NEW YORK: US Treasury yields rose on Monday with benchmark yields hitting a four-week high in advance of the sale of $62 billion in bond supply at this week's quarterly refunding and following centrist Emmanuel Macron's victory in the French presidential run-off.
Macron's win on Sunday revived appetite for stocks, propelling the S&P 500 and Nasdaq briefly to record highs. It also reduced safe-haven demand for bonds as some traders had feared a possible upset by his anti-European Union rival Marine Le Pen.
With the closely watched French election in the rear view mirror, traders will focus on this week's domestic data and demand at the quarterly refunding, analysts said.
"It has to do with supply later this week. It's setting for the auctions," said Subadra Rajappa, head of US rates strategy at SG
The week's key reports will be those on producer and consumer prices as well as retail sales, analysts said.
The Treasury Department on Tuesday will kick off its refunding with a $24 billion sale of three-year notes, and it will repay $49.7 billion to investors on maturing bonds .
It will sell $23 billion in 10-year Treasuries on Wednesday and $15 billion in 30-year bonds on Thursday.
The benchmark 10-year note yield was up 2 basis points at 2.374 percent after touching 2.390 percent earlier Monday which was the highest since April 10.
The yield on 30-year bonds was 2 basis points higher at 3.011 percent, while the two-year yield was up 1 basis point at 1.330 percent.
Demand for this week's Treasury supply will be based partly on investors' perception of further rate increases from the Federal Reserve, analysts said.

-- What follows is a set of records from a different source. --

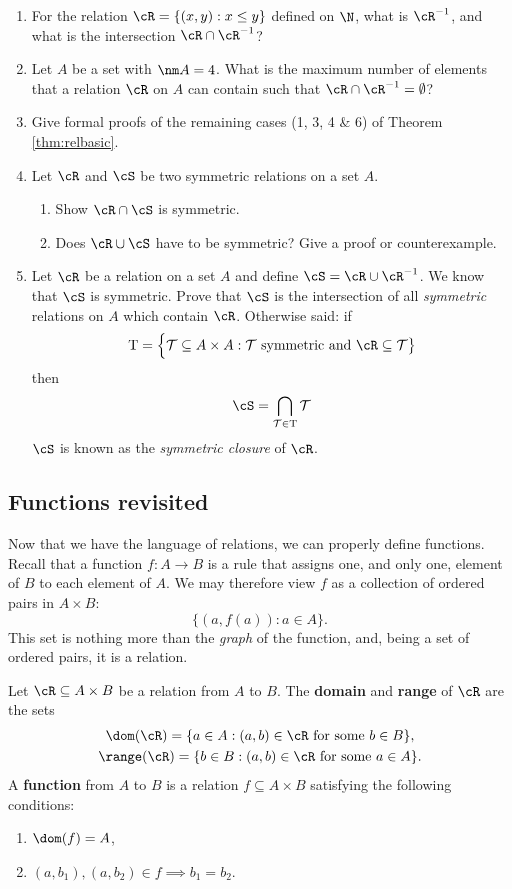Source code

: \begin{enumerate}
  \item For the relation $\cR=\{(x,y):x\le y\}$ defined on $\N$, what is $\cR^{-1}$, and what is the intersection $\cR\cap\cR^{-1}$?

  \item Let $A$ be a set with $\nm A=4$. What is the maximum number of elements that a relation $\cR$ on $A$ can contain such that $\cR\cap \cR^{-1}=\emptyset$?
  
  \item Give formal proofs of the remaining cases (1, 3, 4 \& 6) of Theorem \ref{thm:relbasic}.
  
  \item Let $\cR$ and $\cS$ be two symmetric relations on a set $A$. 
\begin{enumerate}
    \item Show $\cR \cap \cS$ is symmetric.
    \item Does $\cR \cup \cS$ have to be symmetric? Give a proof or counterexample.
\end{enumerate}
  
  \item Let $\cR$ be a relation on a set $A$ and define $\cS=\cR\cup\cR^{-1}$. We know that $\cS$ is symmetric. Prove that $\cS$ is the intersection of all \emph{symmetric} relations on $A$ which contain $\cR$. Otherwise said: if
  \[\mathrm T=\Bigl\{\mathcal T\subseteq A\times A:\mathcal T\text{ symmetric and }\cR\subseteq\mathcal T\bigr\}\]
  then
  \[\cS=\bigcap\limits_{\mathcal T\in \mathrm T} \mathcal T\]
  $\cS$ is known as the \emph{symmetric closure} of $\cR$.
\end{enumerate}
\newpage


\subsection{Functions revisited}\label{sec:func2}

Now that we have the language of relations, we can properly define functions. Recall that a function $f:A\to B$ is a rule that assigns one, and only one, element of $B$ to each element of $A$. We may therefore view $f$ as a collection of ordered pairs in $A\times B$:
\[\big\{(a,f(a)):a\in A\big\}.\]
This set is nothing more than the \emph{graph} of the function, and, being a set of ordered pairs, it is a relation.

\begin{defn}\label{defn:func}
Let $\cR\subseteq A\times B$ be a relation from $A$ to $B$. The \textbf{domain} and \textbf{range} of $\cR$ are the sets
\begin{gather*}
\dom(\cR)=\{a\in A:(a,b)\in \cR\text{ for some }b\in B\},\\
\range(\cR)=\{b\in B:(a,b)\in \cR\text{ for some }a\in A\}.
\end{gather*}
A \textbf{function} from $A$ to $B$ is a relation $f\subseteq A\times B$ satisfying the following conditions:
\begin{enumerate}
  \item $\dom(f)=A$,
  \item $(a,b_1),(a,b_2)\in f\implies b_1=b_2$.
\end{enumerate}
\end{defn}

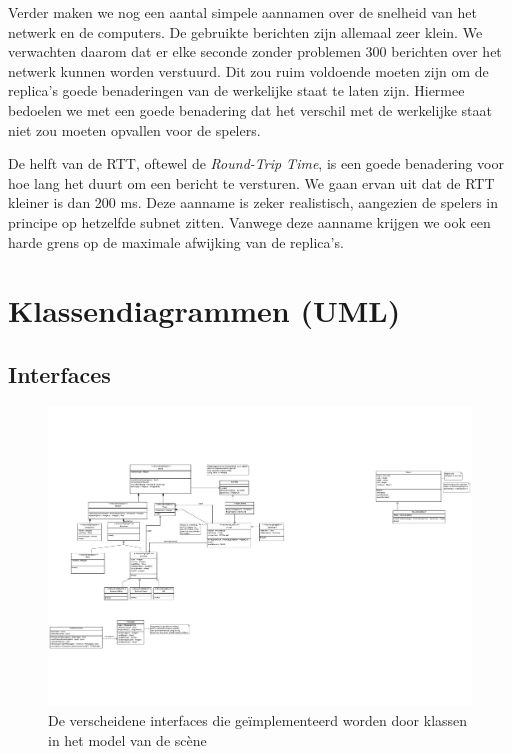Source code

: \documentclass[a4paper,11pt]{article}
\begin{document}
    Verder maken we nog een aantal simpele aannamen over de snelheid van het netwerk en de computers. De gebruikte berichten zijn allemaal zeer klein. We verwachten daarom dat er elke seconde zonder problemen 300 berichten over het netwerk kunnen worden verstuurd. Dit zou ruim voldoende moeten zijn om de replica's goede benaderingen van de werkelijke staat te laten zijn. Hiermee bedoelen we met een goede benadering dat het verschil met de werkelijke staat niet zou moeten opvallen voor de spelers.

    De helft van de RTT, oftewel de \emph{Round-Trip Time}, is een goede benadering voor hoe lang het duurt om een bericht te versturen. We gaan ervan uit dat de RTT kleiner is dan 200 ms. Deze aanname is zeker realistisch, aangezien de spelers in principe op hetzelfde subnet zitten. Vanwege deze aanname krijgen we ook een harde grens op de maximale afwijking van de replica's.

    \label{sec:interactscenmodel}
    \newpage
    \appendix
    \section{Klassendiagrammen (UML)}
    \subsection{Interfaces}
    \begin{figure}[h]
    \centering
    	\includegraphics{../Class-diagram/Interfaces.pdf}
    	\caption{De verscheidene interfaces die ge\"implementeerd worden door klassen in het model van de sc\`ene}
    \end{figure}
    \label{app:Interfaces}
    \FloatBarrier
\end{document}
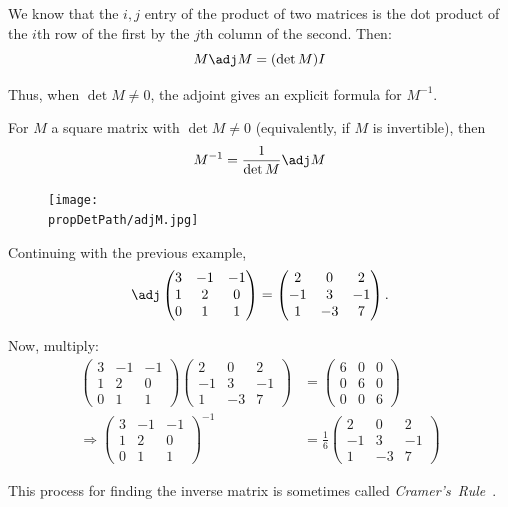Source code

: We know that the $i,j$ entry of the product of two matrices is the dot product of the $i$th row of the first by the $j$th column of the second.  Then:
\[
M\adj M = (\det M) I
\]

Thus, when $\det M\neq 0$, the adjoint gives an explicit formula for $M^{-1}$.


\begin{theorem}
For $M$ a square matrix with $\det M\neq 0$ (equivalently, if $M$ is invertible), then
\[
M^{-1}=\frac{1}{\det M}\adj M
\]
\end{theorem}



\begin{figure}
\begin{center}
\texttt{[image: \\propDetPath/adjM.jpg]}
\end{center}
\end{figure}

\begin{example}
Continuing with the previous example,
\[
\adj \begin{pmatrix}
3 & -1 & -1 \\
1 & 2 & 0 \\
0 & 1 & 1 \\
\end{pmatrix} = \begin{pmatrix}
2 & 0 & 2 \\
-1 & 3 & -1 \\
1 & -3 & 7 \\
\end{pmatrix}.
\]

Now, multiply:
\begin{align*}
\begin{pmatrix}
3 & -1 & -1 \\
1 & 2 & 0 \\
0 & 1 & 1 
\end{pmatrix}
\begin{pmatrix}
2 & 0 & 2 \\
-1 & 3 & -1 \\
1 & -3 & 7 
\end{pmatrix}
&=
\begin{pmatrix}
6 & 0 & 0 \\
0 & 6 & 0 \\
0 & 0 & 6 
\end{pmatrix} \\[1mm]
\Rightarrow \begin{pmatrix}
3 & -1 & -1 \\
1 & 2 & 0 \\
0 & 1 & 1 
\end{pmatrix}^{-1}
& = \frac{1}{6}\begin{pmatrix}
2 & 0 & 2 \\
-1 & 3 & -1 \\
1 & -3 & 7 
\end{pmatrix}
\end{align*}

This process for finding the inverse matrix is sometimes called \emph{Cramer's~Rule}~.
\end{example}

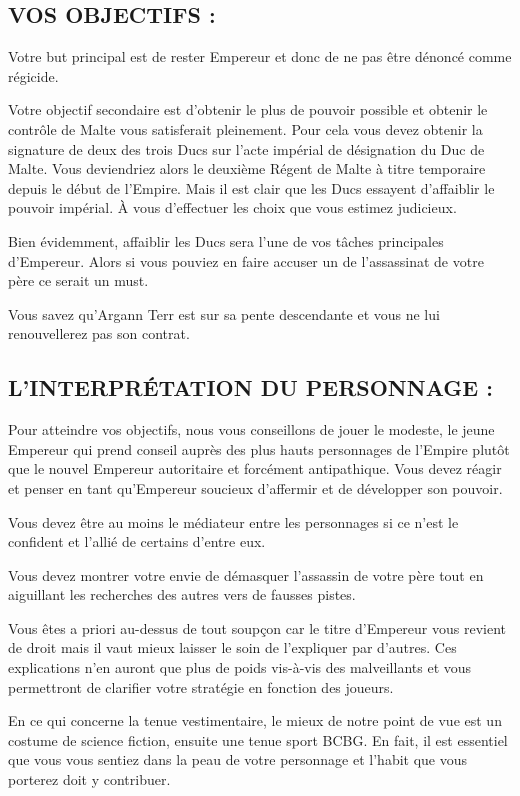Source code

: \documentclass[14pt,twocolumn]{extarticle}
\begin{document}
\subsection{VOS OBJECTIFS :}

Votre but principal est de rester Empereur et donc de ne pas être dénoncé comme
régicide.

Votre objectif secondaire est d'obtenir le plus de pouvoir possible et obtenir
le contrôle de Malte vous satisferait pleinement. Pour cela vous devez obtenir
la signature de deux des trois Ducs sur l'acte impérial de désignation du Duc
de Malte. Vous deviendriez alors le deuxième Régent de Malte à titre temporaire
depuis le début de l'Empire. Mais il est clair que les Ducs essayent
d'affaiblir le pouvoir impérial. À vous d'effectuer les choix que vous estimez
judicieux.

Bien évidemment, affaiblir les Ducs sera l'une de vos tâches principales
d'Empereur. Alors si vous pouviez en faire accuser un de l'assassinat de votre
père ce serait un must.

Vous savez qu'Argann Terr est sur sa pente descendante et vous ne lui
renouvellerez pas son contrat.

\subsection{L'INTERPRÉTATION DU PERSONNAGE :}

Pour atteindre vos objectifs, nous vous conseillons de jouer le modeste, le
jeune Empereur qui prend conseil auprès des plus hauts personnages de l'Empire
plutôt que le nouvel Empereur autoritaire et forcément antipathique. Vous
devez réagir et penser en tant qu'Empereur soucieux d'affermir et de développer
son pouvoir.

Vous devez être au moins le médiateur entre les personnages si ce n'est le
confident et l'allié de certains d'entre eux.

Vous devez montrer votre envie de démasquer l'assassin de votre père tout en
aiguillant les recherches des autres vers de fausses pistes.

Vous êtes a priori au-dessus de tout soupçon car le titre d'Empereur vous
revient de droit mais il vaut mieux laisser le soin de l'expliquer par
d'autres. Ces explications n'en auront que plus de poids vis-à-vis des
malveillants et vous permettront de clarifier votre stratégie en fonction des
joueurs.

En ce qui concerne la tenue vestimentaire, le mieux de notre point de vue est
un costume de science fiction, ensuite une tenue sport BCBG. En fait, il est
essentiel que vous vous sentiez dans la peau de votre personnage et l'habit que
vous porterez doit y contribuer.
\end{document}
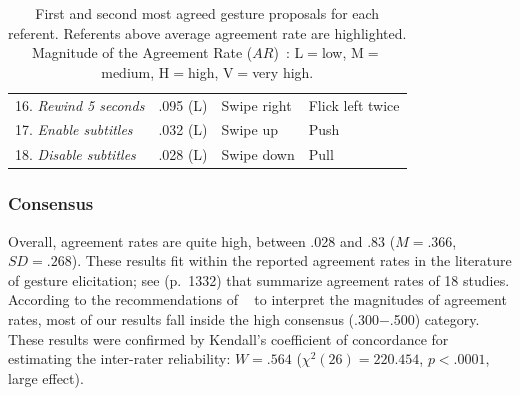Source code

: \begin{table}[ht]
{\begin{tabular}{lrll}
        16. \textit{Rewind 5 seconds} & .095 (L) & \textsf{Swipe right} & \textsf{Flick left twice} \\
        17. \textit{Enable subtitles} & .032 (L) & \textsf{Swipe up} & \textsf{Push} \\
        18. \textit{Disable subtitles} & .028 (L) & \textsf{Swipe down} & \textsf{Pull} \\
        \bottomrule
	\end{tabular}
	}
	\caption{First and second most agreed gesture proposals for each referent. Referents above average agreement rate are highlighted. Magnitude of the Agreement Rate ($AR$)~\cite{Vatavu:2015}: L${=}$low, M${=}$medium, H${=}$high, V${=}$very high.}
	\label{tbl:lui-ges:gesture-proposals}
	\vspace{-8pt}
\end{table}


\subsubsection{Consensus}
Overall, agreement rates are quite high, between .028 and .83 ($M{=}.366$, $SD{=}.268$). These results fit within the reported agreement rates in the literature of gesture elicitation; see \cite{Vatavu:2015} (\mbox{p. 1332}) that summarize agreement rates of 18 studies. According to the recommendations of ~\cite{Vatavu:2015} to interpret the magnitudes of agreement rates, most of our results fall inside the high consensus (.300$-$.500) category. These results were confirmed by Kendall's coefficient of concordance for estimating the inter-rater reliability:
$W{=}.564$ ($\chi^2(26){=}220.454$, $p{<}.0001$, large effect).

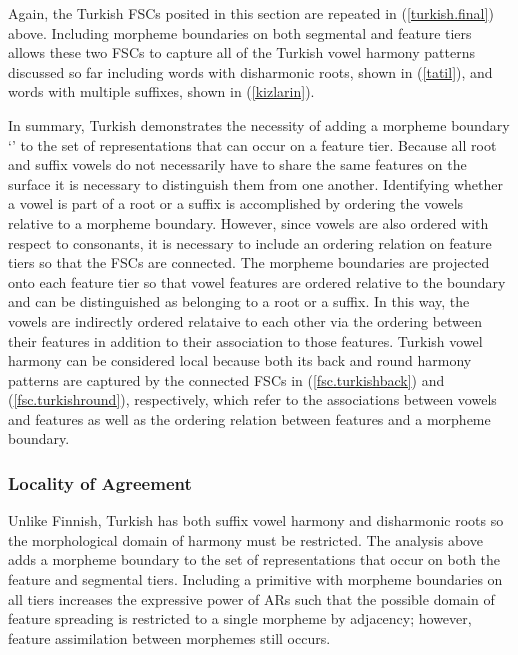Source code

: \documentclass[,doc,floatsintext]{apa6}
\theoremstyle{definition}
\theoremstyle{definition}
\theoremstyle{definition}
\theoremstyle{remark}
\begin{document}
\noindent Again, the Turkish FSCs posited in this section are repeated
in (\ref{turkish.final}) above. Including morpheme boundaries on both
segmental and feature tiers allows these two FSCs to capture all of the
Turkish vowel harmony patterns discussed so far including words with
disharmonic roots, shown in (\ref{tatil}), and words with multiple
suffixes, shown in (\ref{kizlarin}).

In summary, Turkish demonstrates the necessity of adding a morpheme
boundary `\textipa{\LARGE+}' to the set of representations that can
occur on a feature tier. Because all root and suffix vowels do not
necessarily have to share the same features on the surface it is
necessary to distinguish them from one another. Identifying whether a
vowel is part of a root or a suffix is accomplished by ordering the
vowels relative to a morpheme boundary. However, since vowels are also
ordered with respect to consonants, it is necessary to include an
ordering relation on feature tiers so that the FSCs are connected. The
morpheme boundaries are projected onto each feature tier so that vowel
features are ordered relative to the boundary and can be distinguished
as belonging to a root or a suffix. In this way, the vowels are
indirectly ordered relataive to each other via the ordering between
their features in addition to their association to those features.
Turkish vowel harmony can be considered local because both its back and
round harmony patterns are captured by the connected FSCs in
(\ref{fsc.turkishback}) and (\ref{fsc.turkishround}), respectively,
which refer to the associations between vowels and features as well as
the ordering relation between features and a morpheme boundary.

\subsubsection{Locality of Agreement}\label{locality-of-agreement}

Unlike Finnish, Turkish has both suffix vowel harmony and disharmonic
roots so the morphological domain of harmony must be restricted. The
analysis above adds a morpheme boundary to the set of representations
that occur on both the feature and segmental tiers. Including a
primitive with morpheme boundaries on all tiers increases the expressive
power of ARs such that the possible domain of feature spreading is
restricted to a single morpheme by adjacency; however, feature
assimilation between morphemes still occurs.
\end{document}
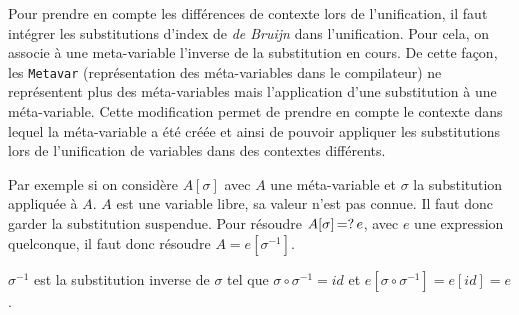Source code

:                 Pour prendre en compte les différences de contexte lors de l'unification, il faut intégrer
                les substitutions d'index de \textit{de Bruijn} dans l'unification.
                Pour cela, on associe à une meta-variable l'inverse de la substitution en cours. De cette
                façon, les \texttt{Metavar} (représentation des méta-variables dans le compilateur) ne représentent plus
                des méta-variables mais l'application d'une substitution à une méta-variable.
                Cette modification permet de prendre en compte le contexte dans lequel la méta-variable a été créée
                et ainsi de pouvoir appliquer les substitutions lors de l'unification de variables dans des contextes différents.

                Par exemple si on considère $A[\sigma]$ avec $A$ une méta-variable et $\sigma$ la substitution appliquée à $A$.
                $A$ est une variable libre, sa valeur n'est pas connue. Il faut donc garder la substitution suspendue.
                Pour résoudre $A[\sigma] \operatorname{\mathbin{=?}} e$, avec $e$ une expression quelconque, il faut donc résoudre $A = e[\sigma^{-1}]$.

                $\sigma^{-1}$ est la substitution inverse de $\sigma$ tel que $\sigma \circ \sigma^{-1} = id$ et $e[\sigma \circ \sigma^{-1}] = e[id] = e$.

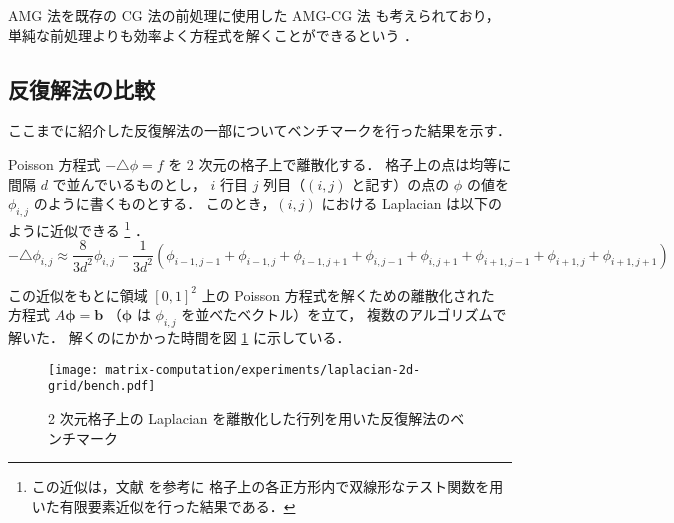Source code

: AMG 法を既存の CG 法の前処理に使用した AMG-CG 法
も考えられており，
単純な前処理よりも効率よく方程式を解くことができるという
\cite{Wolters2002}．

\clearpage

\subsection{反復解法の比較}

ここまでに紹介した反復解法の一部についてベンチマークを行った結果を示す．

Poisson 方程式 $-\triangle\phi = f$ を 2 次元の格子上で離散化する．
格子上の点は均等に間隔 $d$ で並んでいるものとし，
$i$ 行目 $j$ 列目（$(i, j)$ と記す）の点の $\phi$ の値を $\phi_{i,j}$ のように書くものとする．
このとき，$(i, j)$ における Laplacian は以下のように近似できる
\footnote{この近似は，文献 \cite{Knabner2003} を参考に%
    格子上の各正方形内で双線形なテスト関数を用いた有限要素近似を行った結果である．%
    }
．
\begin{equation}
    -\triangle \phi_{i,j} \approx
    \frac{8}{3d^2} \phi_{i,j} - \frac{1}{3d^2} \left(
    \phi_{i-1,j-1} + \phi_{i-1,j} + \phi_{i-1,j+1}
    + \phi_{i,j-1} + \phi_{i,j+1}
    + \phi_{i+1,j-1} + \phi_{i+1,j} + \phi_{i+1,j+1}
    \right)
\end{equation}

この近似をもとに領域 $[0, 1]^2$ 上の Poisson 方程式を解くための離散化された
方程式 $A \bm{\phi} = \bm{b}$ （$\bm{\phi}$ は $\phi_{i,j}$ を並べたベクトル）を立て，
複数のアルゴリズムで解いた．
解くのにかかった時間を図 \ref{fig:matrix-computation_bench-laplacian-2d-grid} に示している．


\begin{figure}[tp]
    \centering
    \texttt{[image: matrix-computation/experiments/laplacian-2d-grid/bench.pdf]}
    \caption{2 次元格子上の Laplacian を離散化した行列を用いた反復解法のベンチマーク}
    \label{fig:matrix-computation_bench-laplacian-2d-grid}
\end{figure}
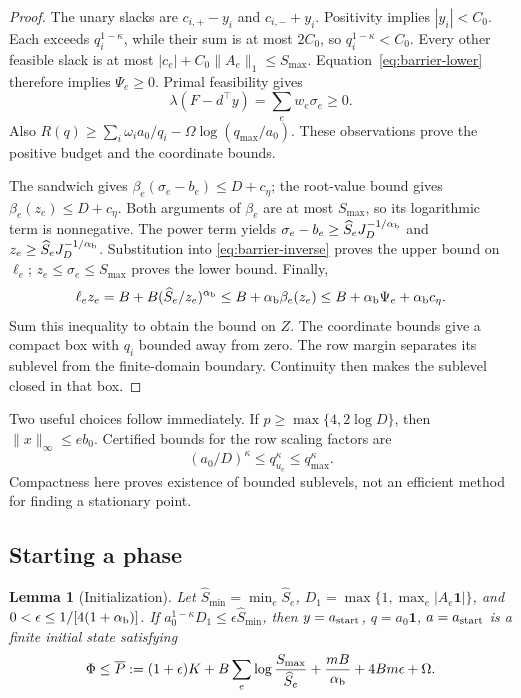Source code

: \documentclass[11pt]{article}
\newtheorem{lemma}[theorem]{Lemma}
\theoremstyle{definition}\newtheorem{definition}[theorem]{Definition}
\theoremstyle{remark}\newtheorem{remark}[theorem]{Remark}
\newcommand{\one}{\mathbf1}
\begin{document}
\begin{proof}
The unary slacks are $c_{i,+}-y_i$ and $c_{i,-}+y_i$.  Positivity
implies $|y_i|<C_0$.  Each exceeds $q_i^{1-\kappa}$, while their sum
is at most $2C_0$, so $q_i^{1-\kappa}<C_0$.  Every other feasible
slack is at most $|c_e|+C_0\|A_e\|_1\le S_{\max}$.
Equation~\eqref{eq:barrier-lower} therefore implies $\Psi_e\ge0$.
Primal feasibility gives
\[
 \lambda(F-d^\top y)=\sum_e w_e\sigma_e\ge0.
\]
Also $R(q)\ge\sum_i\omega_i a_0/q_i-
\Omega\log(q_{\max}/a_0)$.  These observations prove the positive
budget and the coordinate bounds.

The sandwich gives $\beta_e(\sigma_e-b_e)\le D+c_\eta$;
the root-value bound gives $\beta_e(z_e)\le D+c_\eta$.
Both arguments of $\beta_e$ are at most $S_{\max}$, so its logarithmic
term is nonnegative.  The power term yields
$\sigma_e-b_e\ge\widehat S_eJ_D^{-1/\alpha_{\rm b}}$ and
$z_e\ge\widehat S_eJ_D^{-1/\alpha_{\rm b}}$.
Substitution into \eqref{eq:barrier-inverse} proves the upper bound
on $\ell_e$; $z_e\le\sigma_e\le S_{\max}$ proves the lower bound.
Finally,
\[
 \ell_ez_e=B+B(\widehat S_e/z_e)^{\alpha_{\rm b}}
 \le B+\alpha_{\rm b}\beta_e(z_e)
 \le B+\alpha_{\rm b}\Psi_e+\alpha_{\rm b}c_\eta.
\]
Sum this inequality to obtain the bound on $Z$.
The coordinate bounds give a compact box with $q_i$ bounded away from
zero.  The row margin separates its sublevel from the finite-domain
boundary.  Continuity then makes the sublevel closed in that box.
\end{proof}

Two useful choices follow immediately.  If
$p\ge\max\{4,2\log D\}$, then $\|x\|_\infty\le e b_0$.
Certified bounds for the row scaling factors are
\[
 (a_0/D)^\kappa\le q_{u_e}^{\kappa}\le q_{\max}^{\kappa}.
\]
Compactness here proves existence of bounded sublevels, not an efficient
method for finding a stationary point.

\subsection{Starting a phase}
\label{sec:range-initialization}

\begin{lemma}[Initialization]
\label{lem:range-initialization}
Let $\widehat S_{\min}=\min_e\widehat S_e$,
$D_1=\max\{1,\max_e|A_e\one|\}$, and
$0<\epsilon\le1/[4(1+\alpha_{\rm b})]$.
If $a_0^{1-\kappa}D_1\le\epsilon\widehat S_{\min}$, then
$y=a_{\rm start}$, $q=a_0\one$, $a=a_{\rm start}$ is a finite
initial state satisfying
\[
 \Phi\le\overline P:=(1+\epsilon)K
   +B\sum_e\log\frac{S_{\max}}{\widehat S_e}
   +\frac{mB}{\alpha_{\rm b}}+4Bm\epsilon+\Omega.
\]
\end{lemma}
\end{document}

Interest rate futures implied traders saw an 83 percent chance the central bank would raise rates by a quarter point to 1.00-1.25 percent at its June 13-14 policy meeting, up from 79 percent late on Friday, CME Group's FedWatch program showed.
Earlier on Monday, St. Louis Fed President James Bullard said strong bond demand and sluggish workforce growth would keep a lid on rates for the foreseeable future, which would allow the Fed to keep rates at current levels.
At a separate event, Cleveland Fed chief Loretta Mester said further rate increases are warranted as the economy has reached the Fed's employment goal and is closing in on its 2 percent inflation target.